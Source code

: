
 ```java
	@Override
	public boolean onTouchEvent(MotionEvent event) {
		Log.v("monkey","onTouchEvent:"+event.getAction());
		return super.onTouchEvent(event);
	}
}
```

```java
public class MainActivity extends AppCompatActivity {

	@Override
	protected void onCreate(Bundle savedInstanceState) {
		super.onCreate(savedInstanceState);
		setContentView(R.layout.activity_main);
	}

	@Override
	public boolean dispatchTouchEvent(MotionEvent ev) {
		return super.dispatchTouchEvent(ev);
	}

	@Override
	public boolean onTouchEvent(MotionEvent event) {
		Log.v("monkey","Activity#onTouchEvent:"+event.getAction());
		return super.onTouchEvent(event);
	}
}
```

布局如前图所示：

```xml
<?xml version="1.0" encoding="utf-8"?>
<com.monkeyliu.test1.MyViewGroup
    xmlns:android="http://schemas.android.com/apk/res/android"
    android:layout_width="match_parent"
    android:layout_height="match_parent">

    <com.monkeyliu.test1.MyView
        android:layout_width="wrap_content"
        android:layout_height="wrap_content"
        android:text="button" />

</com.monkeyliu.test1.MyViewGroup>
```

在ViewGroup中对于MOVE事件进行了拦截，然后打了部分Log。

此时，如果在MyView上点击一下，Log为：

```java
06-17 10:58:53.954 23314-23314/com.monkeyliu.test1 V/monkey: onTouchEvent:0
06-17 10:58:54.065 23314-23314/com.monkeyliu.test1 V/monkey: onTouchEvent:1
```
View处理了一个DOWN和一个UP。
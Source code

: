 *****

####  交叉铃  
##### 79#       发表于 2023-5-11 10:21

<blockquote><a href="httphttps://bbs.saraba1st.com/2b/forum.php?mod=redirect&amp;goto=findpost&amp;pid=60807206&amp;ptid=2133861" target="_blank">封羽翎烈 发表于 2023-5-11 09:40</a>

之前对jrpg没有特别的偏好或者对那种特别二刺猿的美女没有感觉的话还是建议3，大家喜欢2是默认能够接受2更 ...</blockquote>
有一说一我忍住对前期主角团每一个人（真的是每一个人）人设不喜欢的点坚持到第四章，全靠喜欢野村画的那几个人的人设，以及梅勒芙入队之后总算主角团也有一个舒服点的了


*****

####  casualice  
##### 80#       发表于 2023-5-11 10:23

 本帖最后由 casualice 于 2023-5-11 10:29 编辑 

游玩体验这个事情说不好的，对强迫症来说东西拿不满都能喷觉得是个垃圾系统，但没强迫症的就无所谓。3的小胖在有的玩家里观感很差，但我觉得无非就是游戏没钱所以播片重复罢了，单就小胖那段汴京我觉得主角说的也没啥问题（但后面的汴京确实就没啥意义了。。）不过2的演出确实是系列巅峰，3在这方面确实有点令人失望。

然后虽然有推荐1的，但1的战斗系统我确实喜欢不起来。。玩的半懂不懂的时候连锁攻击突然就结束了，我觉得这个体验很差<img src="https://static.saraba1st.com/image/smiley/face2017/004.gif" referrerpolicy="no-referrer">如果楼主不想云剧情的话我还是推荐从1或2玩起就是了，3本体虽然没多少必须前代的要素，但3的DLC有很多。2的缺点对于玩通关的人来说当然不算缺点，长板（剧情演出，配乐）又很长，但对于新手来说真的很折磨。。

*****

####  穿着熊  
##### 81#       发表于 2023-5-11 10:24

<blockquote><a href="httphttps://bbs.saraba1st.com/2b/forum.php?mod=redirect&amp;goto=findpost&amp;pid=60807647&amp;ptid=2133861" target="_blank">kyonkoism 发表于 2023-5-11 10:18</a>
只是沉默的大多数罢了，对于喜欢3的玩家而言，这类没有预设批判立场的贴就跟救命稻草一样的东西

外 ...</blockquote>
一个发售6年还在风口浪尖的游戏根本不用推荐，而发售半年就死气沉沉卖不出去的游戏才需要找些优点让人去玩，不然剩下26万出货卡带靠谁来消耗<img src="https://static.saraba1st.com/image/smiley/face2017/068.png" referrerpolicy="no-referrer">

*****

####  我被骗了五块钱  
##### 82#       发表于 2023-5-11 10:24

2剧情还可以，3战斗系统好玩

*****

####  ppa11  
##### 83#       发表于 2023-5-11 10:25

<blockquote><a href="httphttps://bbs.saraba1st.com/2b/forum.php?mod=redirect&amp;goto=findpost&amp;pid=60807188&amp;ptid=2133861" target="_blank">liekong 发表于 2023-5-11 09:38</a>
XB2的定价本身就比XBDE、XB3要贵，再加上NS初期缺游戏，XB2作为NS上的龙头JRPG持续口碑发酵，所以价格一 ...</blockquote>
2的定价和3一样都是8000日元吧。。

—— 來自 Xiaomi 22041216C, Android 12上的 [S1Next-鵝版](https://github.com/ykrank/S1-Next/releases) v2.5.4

- _Activity_: All of the data above should be reproduced verbatim.

- _Reply to the task_:
Source code

:
 ```java
	@Override
	public boolean onTouchEvent(MotionEvent event) {
		Log.v("monkey","onTouchEvent:"+event.getAction());
		return super.onTouchEvent(event);
	}
}
```

```java
public class MainActivity extends AppCompatActivity {

	@Override
	protected void onCreate(Bundle savedInstanceState) {
		super.onCreate(savedInstanceState);
		setContentView(R.layout.activity_main);
	}

	@Override
	public boolean dispatchTouchEvent(MotionEvent ev) {
		return super.dispatchTouchEvent(ev);
	}

	@Override
	public boolean onTouchEvent(MotionEvent event) {
		Log.v("monkey","Activity#onTouchEvent:"+event.getAction());
		return super.onTouchEvent(event);
	}
}
```

布局如前图所示：

```xml
<?xml version="1.0" encoding="utf-8"?>
<com.monkeyliu.test1.MyViewGroup
    xmlns:android="http://schemas.android.com/apk/res/android"
    android:layout_width="match_parent"
    android:layout_height="match_parent">

    <com.monkeyliu.test1.MyView
        android:layout_width="wrap_content"
        android:layout_height="wrap_content"
        android:text="button" />

</com.monkeyliu.test1.MyViewGroup>
```

在ViewGroup中对于MOVE事件进行了拦截，然后打了部分Log。

此时，如果在MyView上点击一下，Log为：

```java
06-17 10:58:53.954 23314-23314/com.monkeyliu.test1 V/monkey: onTouchEvent:0
06-17 10:58:54.065 23314-23314/com.monkeyliu.test1 V/monkey: onTouchEvent:1
```
View处理了一个DOWN和一个UP。
Source code

: *****

####  交叉铃  
##### 79#       发表于 2023-5-11 10:21

<blockquote><a href="httphttps://bbs.saraba1st.com/2b/forum.php?mod=redirect&amp;goto=findpost&amp;pid=60807206&amp;ptid=2133861" target="_blank">封羽翎烈 发表于 2023-5-11 09:40</a>

之前对jrpg没有特别的偏好或者对那种特别二刺猿的美女没有感觉的话还是建议3，大家喜欢2是默认能够接受2更 ...</blockquote>
有一说一我忍住对前期主角团每一个人（真的是每一个人）人设不喜欢的点坚持到第四章，全靠喜欢野村画的那几个人的人设，以及梅勒芙入队之后总算主角团也有一个舒服点的了


*****

####  casualice  
##### 80#       发表于 2023-5-11 10:23

 本帖最后由 casualice 于 2023-5-11 10:29 编辑 

游玩体验这个事情说不好的，对强迫症来说东西拿不满都能喷觉得是个垃圾系统，但没强迫症的就无所谓。3的小胖在有的玩家里观感很差，但我觉得无非就是游戏没钱所以播片重复罢了，单就小胖那段汴京我觉得主角说的也没啥问题（但后面的汴京确实就没啥意义了。。）不过2的演出确实是系列巅峰，3在这方面确实有点令人失望。

然后虽然有推荐1的，但1的战斗系统我确实喜欢不起来。。玩的半懂不懂的时候连锁攻击突然就结束了，我觉得这个体验很差<img src="https://static.saraba1st.com/image/smiley/face2017/004.gif" referrerpolicy="no-referrer">如果楼主不想云剧情的话我还是推荐从1或2玩起就是了，3本体虽然没多少必须前代的要素，但3的DLC有很多。2的缺点对于玩通关的人来说当然不算缺点，长板（剧情演出，配乐）又很长，但对于新手来说真的很折磨。。

*****

####  穿着熊  
##### 81#       发表于 2023-5-11 10:24

<blockquote><a href="httphttps://bbs.saraba1st.com/2b/forum.php?mod=redirect&amp;goto=findpost&amp;pid=60807647&amp;ptid=2133861" target="_blank">kyonkoism 发表于 2023-5-11 10:18</a>
只是沉默的大多数罢了，对于喜欢3的玩家而言，这类没有预设批判立场的贴就跟救命稻草一样的东西

外 ...</blockquote>
一个发售6年还在风口浪尖的游戏根本不用推荐，而发售半年就死气沉沉卖不出去的游戏才需要找些优点让人去玩，不然剩下26万出货卡带靠谁来消耗<img src="https://static.saraba1st.com/image/smiley/face2017/068.png" referrerpolicy="no-referrer">

*****

####  我被骗了五块钱  
##### 82#       发表于 2023-5-11 10:24

2剧情还可以，3战斗系统好玩

*****

####  ppa11  
##### 83#       发表于 2023-5-11 10:25

<blockquote><a href="httphttps://bbs.saraba1st.com/2b/forum.php?mod=redirect&amp;goto=findpost&amp;pid=60807188&amp;ptid=2133861" target="_blank">liekong 发表于 2023-5-11 09:38</a>
XB2的定价本身就比XBDE、XB3要贵，再加上NS初期缺游戏，XB2作为NS上的龙头JRPG持续口碑发酵，所以价格一 ...</blockquote>
2的定价和3一样都是8000日元吧。。

—— 來自 Xiaomi 22041216C, Android 12上的 [S1Next-鵝版](https://github.com/ykrank/S1-Next/releases) v2.5.4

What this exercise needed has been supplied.